Bank stocks rose Monday on the prospect of more lenient oversight after the Federal Reserve’s top supervisory official stepped down to avoid a potentially thorny legal battle with President-elect Donald Trump.
But consumer advocates said the episode could undermine safeguards protecting Americans from reckless banking practices.
Michael Barr, the Fed’s vice president of supervision, said Monday he’ll step down from that role on Feb. 28 after serving in the position since July 2022 but will remain on the Fed’s board.
Citigroup shares closed up 2.5%, Bank of America rose 1.4%, and Wells Fargo edged up 1.1% as the banking giants’ stocks gave back some of their earlier gains.
“The risk of a dispute over the position could be a distraction from our mission,” Barr said in a statement. “In the current environment, I’ve determined that I would be more effective in serving the American people from my role as governor.”
Why do banks need regulations?
Barr, a Democrat, has led the Fed’s efforts to require banks to hold more capital as a cushion against possible financial crises – a mandate that would channel money from investment and lending and could affect bank profits.
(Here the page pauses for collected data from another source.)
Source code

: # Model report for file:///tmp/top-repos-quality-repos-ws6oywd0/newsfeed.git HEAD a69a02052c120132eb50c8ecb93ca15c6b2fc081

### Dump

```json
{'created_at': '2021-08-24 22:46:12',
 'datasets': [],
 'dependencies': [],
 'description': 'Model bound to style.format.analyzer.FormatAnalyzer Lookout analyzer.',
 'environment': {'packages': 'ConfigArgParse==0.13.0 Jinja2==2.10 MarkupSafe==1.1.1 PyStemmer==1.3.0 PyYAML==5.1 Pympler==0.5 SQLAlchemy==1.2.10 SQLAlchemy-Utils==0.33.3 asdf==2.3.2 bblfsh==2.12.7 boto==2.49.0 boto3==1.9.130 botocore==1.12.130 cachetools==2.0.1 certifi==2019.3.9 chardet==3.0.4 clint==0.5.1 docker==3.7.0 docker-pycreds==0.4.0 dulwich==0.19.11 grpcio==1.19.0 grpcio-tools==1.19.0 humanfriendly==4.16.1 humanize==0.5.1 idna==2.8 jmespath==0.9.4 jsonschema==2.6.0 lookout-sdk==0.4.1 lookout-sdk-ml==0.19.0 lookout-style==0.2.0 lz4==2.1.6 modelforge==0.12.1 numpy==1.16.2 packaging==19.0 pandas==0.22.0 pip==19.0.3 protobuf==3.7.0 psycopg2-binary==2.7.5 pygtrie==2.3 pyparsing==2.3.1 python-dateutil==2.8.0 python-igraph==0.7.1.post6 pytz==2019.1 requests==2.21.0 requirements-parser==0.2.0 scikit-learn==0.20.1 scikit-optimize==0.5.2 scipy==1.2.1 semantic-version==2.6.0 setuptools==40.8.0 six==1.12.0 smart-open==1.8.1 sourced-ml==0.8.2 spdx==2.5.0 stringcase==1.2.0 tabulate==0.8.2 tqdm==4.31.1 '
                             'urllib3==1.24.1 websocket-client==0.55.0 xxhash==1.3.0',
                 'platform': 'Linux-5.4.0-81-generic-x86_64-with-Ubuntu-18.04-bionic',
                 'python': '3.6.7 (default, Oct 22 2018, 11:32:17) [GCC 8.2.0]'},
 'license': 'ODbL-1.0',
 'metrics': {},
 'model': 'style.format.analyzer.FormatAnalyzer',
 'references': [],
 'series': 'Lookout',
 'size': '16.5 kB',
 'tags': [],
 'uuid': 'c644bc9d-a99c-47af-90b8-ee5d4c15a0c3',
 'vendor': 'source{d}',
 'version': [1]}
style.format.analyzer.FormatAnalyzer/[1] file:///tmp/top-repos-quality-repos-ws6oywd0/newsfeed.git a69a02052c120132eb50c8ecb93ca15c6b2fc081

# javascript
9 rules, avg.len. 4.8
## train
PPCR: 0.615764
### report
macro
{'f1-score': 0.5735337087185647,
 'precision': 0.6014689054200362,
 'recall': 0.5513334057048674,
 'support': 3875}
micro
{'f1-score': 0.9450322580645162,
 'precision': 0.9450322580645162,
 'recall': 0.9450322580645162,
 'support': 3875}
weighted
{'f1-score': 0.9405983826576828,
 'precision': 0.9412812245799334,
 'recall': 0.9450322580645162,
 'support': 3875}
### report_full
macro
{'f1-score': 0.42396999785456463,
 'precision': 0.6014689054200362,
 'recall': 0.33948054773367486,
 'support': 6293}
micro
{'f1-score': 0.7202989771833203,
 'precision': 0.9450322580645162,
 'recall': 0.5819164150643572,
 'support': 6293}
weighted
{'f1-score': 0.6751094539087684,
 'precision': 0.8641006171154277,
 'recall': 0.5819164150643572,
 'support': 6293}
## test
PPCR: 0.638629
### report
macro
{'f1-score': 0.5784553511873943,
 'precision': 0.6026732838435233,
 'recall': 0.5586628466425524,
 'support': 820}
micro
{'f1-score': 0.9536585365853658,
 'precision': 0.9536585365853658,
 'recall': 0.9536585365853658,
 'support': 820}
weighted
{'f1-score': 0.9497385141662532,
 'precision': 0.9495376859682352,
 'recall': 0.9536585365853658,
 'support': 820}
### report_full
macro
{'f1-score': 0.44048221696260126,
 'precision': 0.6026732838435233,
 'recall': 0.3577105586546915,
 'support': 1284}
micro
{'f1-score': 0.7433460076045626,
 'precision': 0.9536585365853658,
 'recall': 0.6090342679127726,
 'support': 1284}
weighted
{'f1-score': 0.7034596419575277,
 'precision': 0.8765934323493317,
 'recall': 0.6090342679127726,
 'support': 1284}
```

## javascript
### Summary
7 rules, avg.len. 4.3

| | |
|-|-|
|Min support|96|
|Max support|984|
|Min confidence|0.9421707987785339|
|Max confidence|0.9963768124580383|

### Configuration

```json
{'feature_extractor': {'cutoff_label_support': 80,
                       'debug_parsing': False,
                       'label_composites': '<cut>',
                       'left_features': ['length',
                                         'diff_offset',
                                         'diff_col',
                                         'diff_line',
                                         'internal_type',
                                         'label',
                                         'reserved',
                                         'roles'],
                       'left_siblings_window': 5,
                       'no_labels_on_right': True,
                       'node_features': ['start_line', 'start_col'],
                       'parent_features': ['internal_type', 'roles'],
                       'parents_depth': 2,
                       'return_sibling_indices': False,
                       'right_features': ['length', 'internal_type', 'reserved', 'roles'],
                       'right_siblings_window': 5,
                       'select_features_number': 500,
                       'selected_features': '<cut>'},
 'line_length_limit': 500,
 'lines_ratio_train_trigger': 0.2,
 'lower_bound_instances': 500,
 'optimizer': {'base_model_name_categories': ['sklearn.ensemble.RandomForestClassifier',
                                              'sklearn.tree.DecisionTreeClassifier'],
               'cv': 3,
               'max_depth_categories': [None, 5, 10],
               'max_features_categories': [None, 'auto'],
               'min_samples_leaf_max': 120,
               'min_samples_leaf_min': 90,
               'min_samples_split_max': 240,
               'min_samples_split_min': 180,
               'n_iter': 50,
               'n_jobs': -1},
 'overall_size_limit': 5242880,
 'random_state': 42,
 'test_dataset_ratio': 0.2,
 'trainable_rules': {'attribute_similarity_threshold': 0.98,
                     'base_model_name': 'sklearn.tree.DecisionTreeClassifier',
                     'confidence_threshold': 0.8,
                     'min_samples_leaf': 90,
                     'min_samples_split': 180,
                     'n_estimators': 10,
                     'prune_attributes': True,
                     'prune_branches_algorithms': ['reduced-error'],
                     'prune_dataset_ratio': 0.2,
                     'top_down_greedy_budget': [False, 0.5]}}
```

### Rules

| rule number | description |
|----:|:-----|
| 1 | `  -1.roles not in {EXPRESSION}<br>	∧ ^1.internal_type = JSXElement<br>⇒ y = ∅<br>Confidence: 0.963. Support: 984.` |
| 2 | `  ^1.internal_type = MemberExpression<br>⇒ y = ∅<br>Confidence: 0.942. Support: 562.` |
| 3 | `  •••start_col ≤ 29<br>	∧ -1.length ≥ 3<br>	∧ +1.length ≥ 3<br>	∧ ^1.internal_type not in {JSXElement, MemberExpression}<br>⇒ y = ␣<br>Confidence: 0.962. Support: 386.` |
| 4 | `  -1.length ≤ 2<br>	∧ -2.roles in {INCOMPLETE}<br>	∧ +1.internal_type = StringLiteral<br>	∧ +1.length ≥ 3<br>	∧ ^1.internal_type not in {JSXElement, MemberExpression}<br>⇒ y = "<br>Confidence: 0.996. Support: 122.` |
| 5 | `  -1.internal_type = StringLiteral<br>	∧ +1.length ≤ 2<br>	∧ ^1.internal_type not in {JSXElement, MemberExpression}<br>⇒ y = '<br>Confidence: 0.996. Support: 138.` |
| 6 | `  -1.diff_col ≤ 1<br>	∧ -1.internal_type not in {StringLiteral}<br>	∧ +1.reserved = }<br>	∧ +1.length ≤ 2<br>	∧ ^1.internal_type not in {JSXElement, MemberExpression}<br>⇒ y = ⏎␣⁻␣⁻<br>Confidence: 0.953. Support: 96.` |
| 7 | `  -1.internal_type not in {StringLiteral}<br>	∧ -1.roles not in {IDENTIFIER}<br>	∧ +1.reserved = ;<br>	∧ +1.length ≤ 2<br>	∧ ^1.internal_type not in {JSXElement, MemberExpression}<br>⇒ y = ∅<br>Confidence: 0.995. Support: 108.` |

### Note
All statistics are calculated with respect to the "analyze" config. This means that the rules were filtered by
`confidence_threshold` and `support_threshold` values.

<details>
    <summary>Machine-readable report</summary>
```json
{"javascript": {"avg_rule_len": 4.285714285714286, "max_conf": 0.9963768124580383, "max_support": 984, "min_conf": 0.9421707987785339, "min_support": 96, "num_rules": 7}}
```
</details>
Barr’s resignation as board vice president paves the way for Trump to replace him with a Republican board member more to the liking of the banking industry. Fed Governor Michelle Bowman “seems the likely choice,” Brian Gardner, Stifel’s chief Washington policy strategist, said in a research note.
Why are banks against Basel III?
Gardner said a new vice chair will likely speed up merger reviews, especially for small and midsize banks. He also said a proposed new global regime to toughen bank capital requirements − known as Basel III Endgame − “is dead.” While there could be a new rule, Gardner said he thinks it would be “capital-neutral.”
But since Barr isn’t stepping down from the seven-member board, Democrats will retain their majority until early 2026, when Trump can appoint Republicans to fill open seats.
“It is hard for us to see much getting done on a deregulatory side this year given the need to confirm new regulators,” Jaret Seiberg, managing director of TD Cowen, said in a note to clients.
Barr’s term as the Fed’s top banking official was set to expire in July 2026 while his term as governor ends in January 2032.
For weeks, Trump has sought to remove Barr from his banking role, according to Reuters and other reports. A president can only fire a Fed governor for cause, but it’s unclear if he could demote Barr from his supervisory position.
At a news conference after the election, Fed Chair Jerome Powell said Trump would not have the authority to remove him from his role or Barr from his banking position.
Girding for a possible battle in the courts, Barr recently sought advice from law firm Arnold & Porter, a Fed spokesperson said.
Bartlett Naylor, financial policy advocate for Public Citizen, a consumer group, criticized the events leading to Barr’s resignation.
“Wall Street’s attack on honorable public servants attempting to protect hardworking Americans and our economy from reckless banking sends ice water into the veins of financial industry oversight,” Naylor said in a statement. “Barr led the effort to establish better capital safety standards against the vigorous opposition of Wall Street banks.”
In a statement, Tim Scott, R-S.C., incoming chair of the Senate Banking Committee, assailed Barr both for his push for tougher regulations and inadequate oversight that helped lead to a bank run and the collapse of Silicon Valley Bank and related failures at other regional banks in early 2023.
“From his supervisory failures during the Spring 2023 bank failures to the disastrous Basel III Endgame proposal − Michael Barr has failed to meet the responsibilities of his position,” Scott said in a statement. “I stand ready to work with President Trump to ensure we have responsible financial regulators at the helm.”